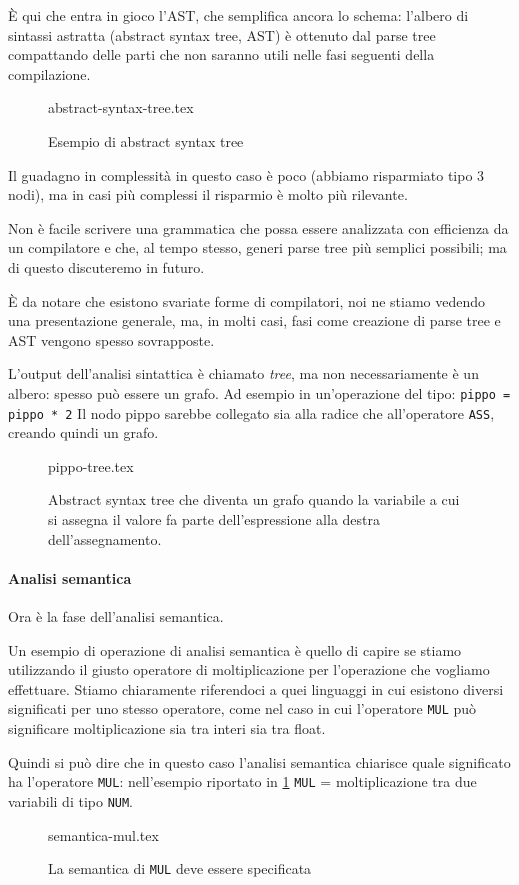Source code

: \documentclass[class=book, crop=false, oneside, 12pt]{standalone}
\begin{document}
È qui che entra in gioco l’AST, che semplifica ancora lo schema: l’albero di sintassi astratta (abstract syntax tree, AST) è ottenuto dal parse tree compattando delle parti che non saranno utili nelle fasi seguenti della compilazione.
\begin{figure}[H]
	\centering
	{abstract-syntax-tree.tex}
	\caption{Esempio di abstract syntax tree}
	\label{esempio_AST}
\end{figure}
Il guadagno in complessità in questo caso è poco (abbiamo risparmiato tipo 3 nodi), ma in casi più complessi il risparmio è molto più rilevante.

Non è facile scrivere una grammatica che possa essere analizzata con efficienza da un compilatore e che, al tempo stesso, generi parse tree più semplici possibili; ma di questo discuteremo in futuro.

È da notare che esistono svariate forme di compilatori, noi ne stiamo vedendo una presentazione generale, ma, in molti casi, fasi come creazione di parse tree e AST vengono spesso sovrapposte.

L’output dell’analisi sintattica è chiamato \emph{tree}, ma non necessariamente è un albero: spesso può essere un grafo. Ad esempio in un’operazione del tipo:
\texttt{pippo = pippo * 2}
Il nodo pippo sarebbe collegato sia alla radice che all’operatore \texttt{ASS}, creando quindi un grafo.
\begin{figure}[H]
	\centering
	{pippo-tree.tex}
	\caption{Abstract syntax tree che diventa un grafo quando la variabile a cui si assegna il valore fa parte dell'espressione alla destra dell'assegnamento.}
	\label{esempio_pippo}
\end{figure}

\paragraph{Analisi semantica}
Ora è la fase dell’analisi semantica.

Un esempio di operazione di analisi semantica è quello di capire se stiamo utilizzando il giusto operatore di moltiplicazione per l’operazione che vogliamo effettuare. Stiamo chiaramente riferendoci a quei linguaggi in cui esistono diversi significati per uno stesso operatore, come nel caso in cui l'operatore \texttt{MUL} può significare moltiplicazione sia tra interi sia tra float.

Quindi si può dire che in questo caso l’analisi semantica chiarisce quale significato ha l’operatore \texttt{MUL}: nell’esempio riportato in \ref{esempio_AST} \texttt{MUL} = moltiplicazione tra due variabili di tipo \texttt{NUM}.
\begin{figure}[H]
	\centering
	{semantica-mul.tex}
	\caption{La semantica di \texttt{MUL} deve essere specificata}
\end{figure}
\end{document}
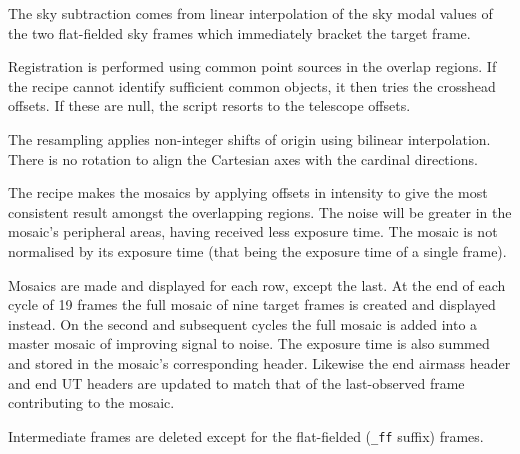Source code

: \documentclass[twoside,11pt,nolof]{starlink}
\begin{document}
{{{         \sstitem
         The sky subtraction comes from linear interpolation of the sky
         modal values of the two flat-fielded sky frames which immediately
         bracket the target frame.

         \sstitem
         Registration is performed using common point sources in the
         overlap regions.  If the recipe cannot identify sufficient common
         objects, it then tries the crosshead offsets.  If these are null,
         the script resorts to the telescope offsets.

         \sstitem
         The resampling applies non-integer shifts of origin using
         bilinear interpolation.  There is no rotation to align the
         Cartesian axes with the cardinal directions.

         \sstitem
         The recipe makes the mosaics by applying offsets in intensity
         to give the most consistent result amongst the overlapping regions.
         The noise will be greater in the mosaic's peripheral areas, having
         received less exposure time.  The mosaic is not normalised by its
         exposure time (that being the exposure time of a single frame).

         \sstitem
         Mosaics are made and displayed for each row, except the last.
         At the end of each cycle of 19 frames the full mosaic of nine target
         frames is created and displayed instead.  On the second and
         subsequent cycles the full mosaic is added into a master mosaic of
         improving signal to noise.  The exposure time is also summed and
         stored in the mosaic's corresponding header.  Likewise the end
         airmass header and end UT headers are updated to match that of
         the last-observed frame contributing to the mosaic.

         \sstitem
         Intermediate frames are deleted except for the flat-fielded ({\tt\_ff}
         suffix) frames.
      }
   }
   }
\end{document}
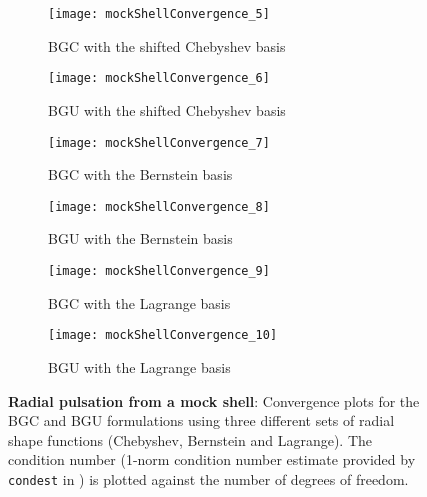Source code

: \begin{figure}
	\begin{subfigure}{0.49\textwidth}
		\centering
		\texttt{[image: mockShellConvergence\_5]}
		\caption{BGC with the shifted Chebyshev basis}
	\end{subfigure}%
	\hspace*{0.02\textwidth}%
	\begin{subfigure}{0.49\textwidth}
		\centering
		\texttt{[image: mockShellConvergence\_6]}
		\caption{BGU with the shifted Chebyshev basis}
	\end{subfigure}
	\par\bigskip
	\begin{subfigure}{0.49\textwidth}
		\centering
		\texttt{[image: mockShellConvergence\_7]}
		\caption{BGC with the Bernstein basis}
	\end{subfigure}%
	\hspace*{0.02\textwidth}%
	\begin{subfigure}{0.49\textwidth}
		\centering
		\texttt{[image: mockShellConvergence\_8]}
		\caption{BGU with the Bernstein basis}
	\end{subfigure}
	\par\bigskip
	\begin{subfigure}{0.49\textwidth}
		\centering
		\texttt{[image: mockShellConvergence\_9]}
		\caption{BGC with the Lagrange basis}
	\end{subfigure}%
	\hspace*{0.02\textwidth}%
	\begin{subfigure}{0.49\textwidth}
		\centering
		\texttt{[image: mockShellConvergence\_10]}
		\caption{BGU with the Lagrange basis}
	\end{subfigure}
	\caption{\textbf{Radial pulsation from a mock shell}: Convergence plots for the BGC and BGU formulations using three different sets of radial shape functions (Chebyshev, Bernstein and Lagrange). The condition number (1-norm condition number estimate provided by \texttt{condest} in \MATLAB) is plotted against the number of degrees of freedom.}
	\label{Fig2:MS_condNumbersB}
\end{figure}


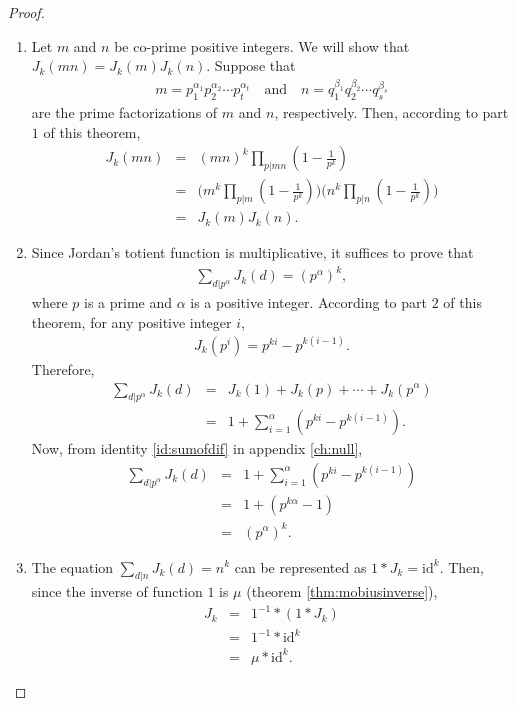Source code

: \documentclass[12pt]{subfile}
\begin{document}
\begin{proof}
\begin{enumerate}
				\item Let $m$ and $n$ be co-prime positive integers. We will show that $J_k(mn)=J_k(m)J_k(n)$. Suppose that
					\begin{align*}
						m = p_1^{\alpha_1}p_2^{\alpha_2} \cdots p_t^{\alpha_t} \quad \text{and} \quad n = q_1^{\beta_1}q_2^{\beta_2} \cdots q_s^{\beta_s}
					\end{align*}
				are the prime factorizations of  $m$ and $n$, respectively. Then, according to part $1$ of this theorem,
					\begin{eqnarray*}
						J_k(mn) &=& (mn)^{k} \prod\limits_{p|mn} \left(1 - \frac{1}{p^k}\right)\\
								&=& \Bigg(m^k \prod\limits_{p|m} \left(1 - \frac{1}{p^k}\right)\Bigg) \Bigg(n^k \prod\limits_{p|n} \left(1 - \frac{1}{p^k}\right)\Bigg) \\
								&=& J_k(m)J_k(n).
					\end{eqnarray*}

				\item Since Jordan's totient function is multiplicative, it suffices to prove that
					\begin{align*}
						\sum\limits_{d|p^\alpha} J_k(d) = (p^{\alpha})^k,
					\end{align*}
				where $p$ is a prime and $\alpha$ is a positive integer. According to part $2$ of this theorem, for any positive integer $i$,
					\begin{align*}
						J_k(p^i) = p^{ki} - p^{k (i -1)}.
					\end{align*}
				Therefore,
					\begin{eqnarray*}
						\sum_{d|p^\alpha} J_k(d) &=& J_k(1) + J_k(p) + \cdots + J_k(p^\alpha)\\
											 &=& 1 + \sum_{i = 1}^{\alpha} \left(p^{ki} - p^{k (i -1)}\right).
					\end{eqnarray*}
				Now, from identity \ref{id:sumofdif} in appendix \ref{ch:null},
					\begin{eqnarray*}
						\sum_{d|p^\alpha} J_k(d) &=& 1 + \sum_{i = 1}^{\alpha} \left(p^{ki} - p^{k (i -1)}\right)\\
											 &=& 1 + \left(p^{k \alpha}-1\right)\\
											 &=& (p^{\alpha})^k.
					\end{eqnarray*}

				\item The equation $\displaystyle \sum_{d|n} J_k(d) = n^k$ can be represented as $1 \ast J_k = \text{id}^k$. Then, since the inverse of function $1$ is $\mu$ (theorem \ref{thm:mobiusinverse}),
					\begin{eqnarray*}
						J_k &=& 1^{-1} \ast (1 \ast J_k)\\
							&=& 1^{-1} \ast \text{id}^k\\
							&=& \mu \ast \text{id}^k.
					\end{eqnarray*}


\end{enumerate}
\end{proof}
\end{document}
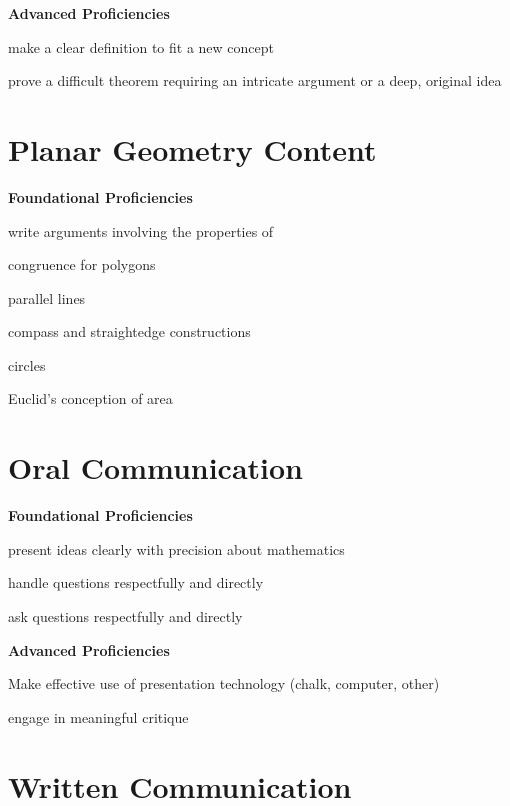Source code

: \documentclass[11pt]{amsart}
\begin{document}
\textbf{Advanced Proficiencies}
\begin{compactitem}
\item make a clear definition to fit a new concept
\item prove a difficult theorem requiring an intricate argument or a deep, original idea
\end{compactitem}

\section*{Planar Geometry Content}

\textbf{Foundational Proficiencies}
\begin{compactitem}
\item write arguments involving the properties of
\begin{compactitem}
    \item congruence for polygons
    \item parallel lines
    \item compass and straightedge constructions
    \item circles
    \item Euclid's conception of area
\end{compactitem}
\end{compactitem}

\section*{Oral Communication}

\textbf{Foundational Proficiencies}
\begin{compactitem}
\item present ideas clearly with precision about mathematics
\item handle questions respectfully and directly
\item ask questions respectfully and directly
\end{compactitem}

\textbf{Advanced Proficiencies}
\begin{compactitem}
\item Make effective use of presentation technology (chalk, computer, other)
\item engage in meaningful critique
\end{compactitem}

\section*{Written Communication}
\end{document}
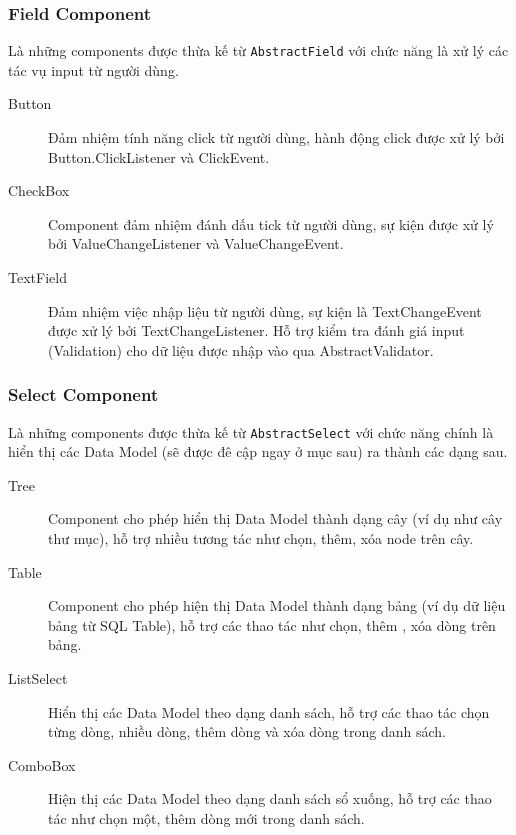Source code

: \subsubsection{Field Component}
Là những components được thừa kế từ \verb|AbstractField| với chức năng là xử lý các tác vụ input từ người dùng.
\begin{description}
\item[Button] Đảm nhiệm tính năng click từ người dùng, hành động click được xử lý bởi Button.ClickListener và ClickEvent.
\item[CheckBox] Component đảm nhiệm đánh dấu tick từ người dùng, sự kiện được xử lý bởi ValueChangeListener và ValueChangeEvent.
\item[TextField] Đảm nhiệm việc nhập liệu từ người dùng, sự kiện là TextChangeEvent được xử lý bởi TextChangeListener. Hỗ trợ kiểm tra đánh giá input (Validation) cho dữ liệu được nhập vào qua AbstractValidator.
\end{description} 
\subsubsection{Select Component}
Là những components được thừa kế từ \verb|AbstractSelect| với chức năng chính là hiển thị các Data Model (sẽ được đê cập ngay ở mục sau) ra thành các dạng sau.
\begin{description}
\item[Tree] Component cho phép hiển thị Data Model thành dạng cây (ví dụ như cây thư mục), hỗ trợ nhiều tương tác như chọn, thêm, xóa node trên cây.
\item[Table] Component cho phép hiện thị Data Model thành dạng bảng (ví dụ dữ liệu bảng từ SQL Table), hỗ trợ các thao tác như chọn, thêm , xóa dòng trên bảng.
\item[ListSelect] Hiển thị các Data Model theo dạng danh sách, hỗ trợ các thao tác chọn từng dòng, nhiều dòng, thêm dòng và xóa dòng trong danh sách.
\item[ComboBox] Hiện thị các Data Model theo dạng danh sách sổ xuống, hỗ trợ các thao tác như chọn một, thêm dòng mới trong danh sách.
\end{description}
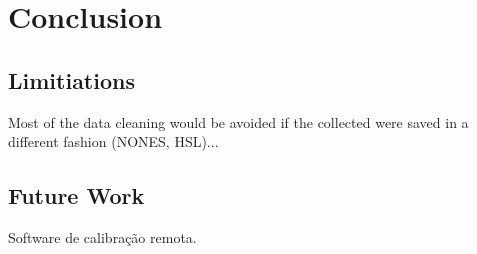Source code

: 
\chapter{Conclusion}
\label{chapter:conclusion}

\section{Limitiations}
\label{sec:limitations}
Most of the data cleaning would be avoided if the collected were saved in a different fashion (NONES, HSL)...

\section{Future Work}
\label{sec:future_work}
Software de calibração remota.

# [ASSIGNMENT]
Print the data above from its first line through the line that has "È da notare", exactly and with nothing else, omitting pictures.

# [SOLUTION]
Source code

: \documentclass[class=book, crop=false, oneside, 12pt]{standalone}
\begin{document}
È qui che entra in gioco l’AST, che semplifica ancora lo schema: l’albero di sintassi astratta (abstract syntax tree, AST) è ottenuto dal parse tree compattando delle parti che non saranno utili nelle fasi seguenti della compilazione.
\begin{figure}[H]
	\centering
	{abstract-syntax-tree.tex}
	\caption{Esempio di abstract syntax tree}
	\label{esempio_AST}
\end{figure}
Il guadagno in complessità in questo caso è poco (abbiamo risparmiato tipo 3 nodi), ma in casi più complessi il risparmio è molto più rilevante.

Non è facile scrivere una grammatica che possa essere analizzata con efficienza da un compilatore e che, al tempo stesso, generi parse tree più semplici possibili; ma di questo discuteremo in futuro.

È da notare che esistono svariate forme di compilatori, noi ne stiamo vedendo una presentazione generale, ma, in molti casi, fasi come creazione di parse tree e AST vengono spesso sovrapposte.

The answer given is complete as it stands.